I think that my pattern is so general that there should be some good implementation somewhere.
upd It seems my question is still too complicated. Let's just consider the case when i need to write some items to array in arbitrary order and another thread should read them in right order as items are available, how to do that?
upd2
I'm adding test program to demonstrate what and how I want to achive. At least on my machine it happens to work. I'm using rand to show you that I can not use general queue and I need to use array-based structure:
#include "stdafx.h"
#include <string>
#include <boost/thread.hpp>
#include "windows.h" // for Sleep
const int BUFFER_LENGTH = 10;
int buffer[BUFFER_LENGTH];
short flags[BUFFER_LENGTH];
void ProcessorThread() {
for (int i = 0; i < BUFFER_LENGTH; i++) {
while (flags[i] == 0);
printf("item %i received, value = %i\n", i, buffer[i]);
}
}
int _tmain(int argc, _TCHAR* argv[])
{
memset(flags, 0, sizeof(flags));
boost::thread processor = boost::thread(&ProcessorThread);
for (int i = 0; i < BUFFER_LENGTH * 10; i++) {
int x = rand() % BUFFER_LENGTH;
buffer[x] = x;
flags[x] = 1;
Sleep(100);
}
processor.join();
return 0;
}
Output:
item 0 received, value = 0
item 1 received, value = 1
item 2 received, value = 2
item 3 received, value = 3
item 4 received, value = 4
item 5 received, value = 5
item 6 received, value = 6
item 7 received, value = 7
item 8 received, value = 8
item 9 received, value = 9
Is my program guaranteed to work? How would you redesign it, probably using some of existent structures from boost/stl instead of array? Is it possible to get rid of "spin" without affecting latency?
If the consuming thread is put to sleep it takes a few microseconds for it to wake up. This is the process scheduler latency you cannot avoid unless the thread is busy-spinning as you do. The thread also needs to be real-time FIFO so that it is never put to sleep when it is ready to run but exhausted its time quantum.
So, there is no alternative that could match latency of busy spinning.
(Surprising you are using Windows, it is best avoided if you are serious about HFT).
This is what Condition Variables were designed for. std::condition_variable is defined in the C++11 standard library.
What exactly is fastest for your purposes depends on your problem; You can attack it from several angles, but CVs (or derivative implementations) are a good starting point for understanding the subject better and approaching an implementation.
Consider using C++11 library if your compiler supports it.
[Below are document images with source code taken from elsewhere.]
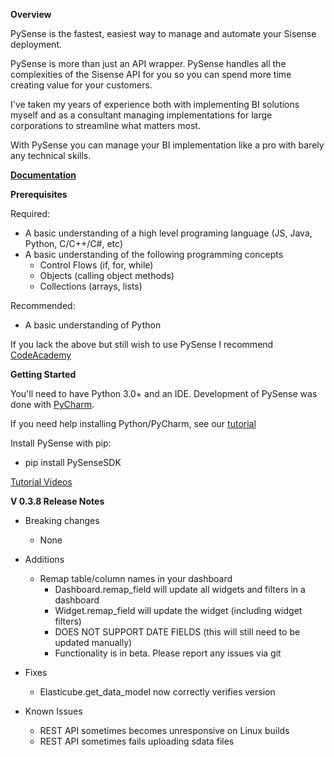 **Overview**

PySense is the fastest, easiest way to manage and automate your Sisense deployment. 

PySense is more than just an API wrapper. PySense handles all the complexities of the Sisense API for you so you can spend more time creating value for your customers. 

I've taken my years of experience both with implementing BI solutions myself and as a consultant managing implementations for large corporations to streamline what matters most. 

With PySense you can manage your BI implementation like a pro with barely any technical skills. 

**[Documentation](https://htmlpreview.github.io/?https://github.com/nathangiusti/PySense/blob/master/Documentation/index.html)**

**Prerequisites**

Required: 
- A basic understanding of a high level programing language (JS, Java, Python, C/C++/C#, etc)
- A basic understanding of the following programming concepts
    - Control Flows (if, for, while)
    - Objects (calling object methods)
    - Collections (arrays, lists)

Recommended:
- A basic understanding of Python 

If you lack the above but still wish to use PySense I recommend [CodeAcademy](https://www.codecademy.com/learn/learn-python-3)

**Getting Started**

You'll need to have Python 3.0+ and an IDE. Development of PySense was done with [PyCharm](https://www.jetbrains.com/pycharm/).

If you need help installing Python/PyCharm, see our [tutorial](https://github.com/nathangiusti/PySense/raw/master/Installing%20Python.pptx)

Install PySense with pip:
- pip install PySenseSDK

[Tutorial Videos](https://www.youtube.com/playlist?list=PL0xO3VH5OF2JD2KiZs_41zvKvPyebg6MW)

**V 0.3.8 Release Notes**

- Breaking changes
    - None
    
- Additions
    - Remap table/column names in your dashboard
        - Dashboard.remap_field will update all widgets and filters in a dashboard
        - Widget.remap_field will update the widget (including widget filters)
        - DOES NOT SUPPORT DATE FIELDS (this will still need to be updated manually)
        - Functionality is in beta. Please report any issues via git
- Fixes
    - Elasticube.get_data_model now correctly verifies version

- Known Issues
    - REST API sometimes becomes unresponsive on Linux builds
    - REST API sometimes fails uploading sdata files
    
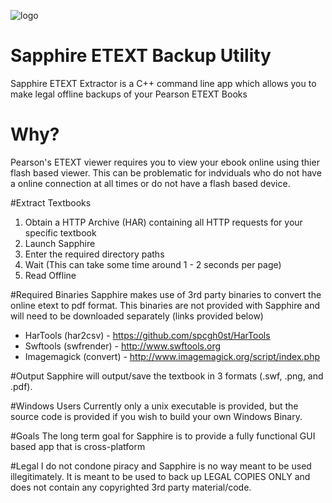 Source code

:![logo](https://github.com/hmtinc/)
# Sapphire ETEXT Backup Utility
Sapphire ETEXT Extractor is a C++ command line app which allows you to make legal offline 
backups of your Pearson ETEXT Books

# Why? 
Pearson's ETEXT viewer requires you to view your ebook online using thier flash based viewer.
This can be problematic for indviduals who do not have a online connection at all times or 
do not have a flash based device. 

#Extract Textbooks 
1. Obtain a HTTP Archive (HAR) containing all HTTP requests for your specific textbook
2. Launch Sapphire 
3. Enter the required directory paths
4. Wait (This can take some time around 1 - 2 seconds per page) 
5. Read Offline 

#Required Binaries 
Sapphire makes use of 3rd party binaries to convert the online etext to pdf format. This binaries are
not provided with Sapphire and will need to be downloaded separately (links provided below)
- HarTools (har2csv) - https://github.com/spcgh0st/HarTools
- Swftools (swfrender) - http://www.swftools.org
- Imagemagick (convert) - http://www.imagemagick.org/script/index.php

#Output 
Sapphire will output/save the textbook in 3 formats (.swf, .png, and .pdf).

#Windows Users
Currently only a unix executable is provided, but the source code is provided if you wish to build
your own Windows Binary.

#Goals
The long term goal for Sapphire is to provide a fully functional GUI based app that is
cross-platform

   
#Legal
I do not condone piracy and Sapphire is no way meant to be used illegitimately. It is meant to 
be used to back up LEGAL COPIES ONLY and does not contain any copyrighted 3rd party material/code.











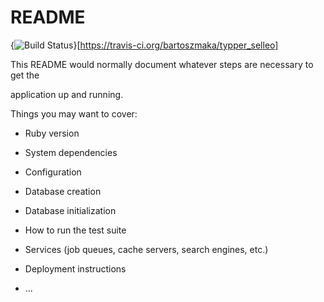 # README

{<img src="https://travis-ci.org/bartoszmaka/typper_selleo.svg?branch=master" alt="Build Status" />}[https://travis-ci.org/bartoszmaka/typper_selleo]

This README would normally document whatever steps are necessary to get the

application up and running.

Things you may want to cover:

* Ruby version

* System dependencies

* Configuration

* Database creation

* Database initialization

* How to run the test suite

* Services (job queues, cache servers, search engines, etc.)

* Deployment instructions

* ...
Or boost analog if not. And in your case especially std::future with std::promise.
There is a good book about threading and C++11 threading library:
Anthony Williams. C++ Concurrency in Action (2012)
Example from cppreference.com:
#include <iostream>
#include <future>
#include <thread>
int main()
{
// future from a packaged_task
std::packaged_task<int()> task([](){ return 7; }); // wrap the function
std::future<int> f1 = task.get_future(); // get a future
std::thread(std::move(task)).detach(); // launch on a thread
// future from an async()
std::future<int> f2 = std::async(std::launch::async, [](){ return 8; });
// future from a promise
std::promise<int> p;
std::future<int> f3 = p.get_future();
std::thread( [](std::promise<int>& p){ p.set_value(9); },
std::ref(p) ).detach();
std::cout << "Waiting..." << std::flush;
f1.wait();
f2.wait();
f3.wait();
std::cout << "Done!\nResults are: "
<< f1.get() << ' ' << f2.get() << ' ' << f3.get() << '\n';
}
If you want a fast method then simply drop to making OS calls. Any C++ library wrapping them is going to be slower.
e.g. On Windows your consumer can call WaitForSingleObject(), and your data-producing thread can wake the consumer using SetEvent(). http://msdn.microsoft.com/en-us/library/windows/desktop/ms687032(v=vs.85).aspx
For Unix, here is a similar question with answers: Windows Event implementation in Linux using conditional variables?
Do you really need threading?
A single threaded app is trivially simple and eliminates all the issues with thread safety and the overhead of launching threads. I did a study of threaded vs non threaded code to append text to a log file. The non threaded code was better in every measure of performance.